■ Exercise description ■
Copy the lines below as they are; omit the images they contain.

■ Dataset extract ■
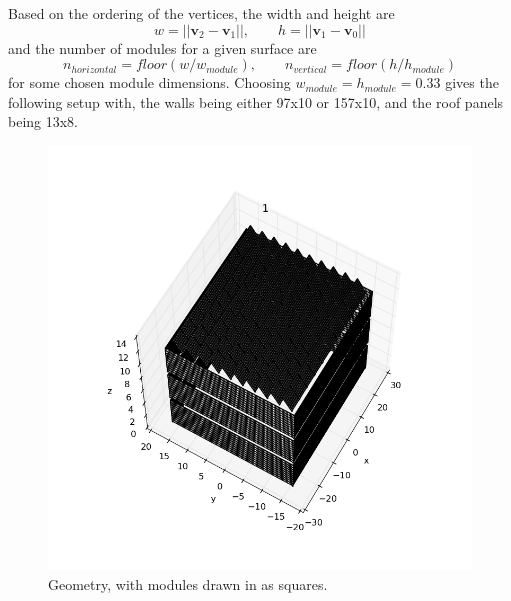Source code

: \documentclass[11pt]{article}
\begin{document}
Based on the ordering of the vertices, the width and height are 
\[ w = ||\mathbf{v}_2-\mathbf{v}_1||, \qquad h = ||\mathbf{v}_1-\mathbf{v}_0||
\]
and the number of modules for a given surface are 
\[
n_{horizontal} = floor(w/w_{module}), \qquad n_{vertical} = floor(h/h_{module})
\]
for some chosen module dimensions. Choosing $w_{module} = h_{module} = 0.33$ gives the following setup with, the walls being either 97x10 or 157x10, and the roof panels being 13x8.

\begin{figure}
\centering
\includegraphics[width=1.0\textwidth]{images/whole-building-all.png}
\caption{Geometry, with modules drawn in as squares.}
\label{fig:normals}
\end{figure}
\end{document}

■ Solution to the problem ■
Source code

: \documentclass[11pt]{article}
\begin{document}
Based on the ordering of the vertices, the width and height are 
\[ w = ||\mathbf{v}_2-\mathbf{v}_1||, \qquad h = ||\mathbf{v}_1-\mathbf{v}_0||
\]
and the number of modules for a given surface are 
\[
n_{horizontal} = floor(w/w_{module}), \qquad n_{vertical} = floor(h/h_{module})
\]
for some chosen module dimensions. Choosing $w_{module} = h_{module} = 0.33$ gives the following setup with, the walls being either 97x10 or 157x10, and the roof panels being 13x8.

\begin{figure}
\centering
\includegraphics[width=1.0\textwidth]{images/whole-building-all.png}
\caption{Geometry, with modules drawn in as squares.}
\label{fig:normals}
\end{figure}
\end{document}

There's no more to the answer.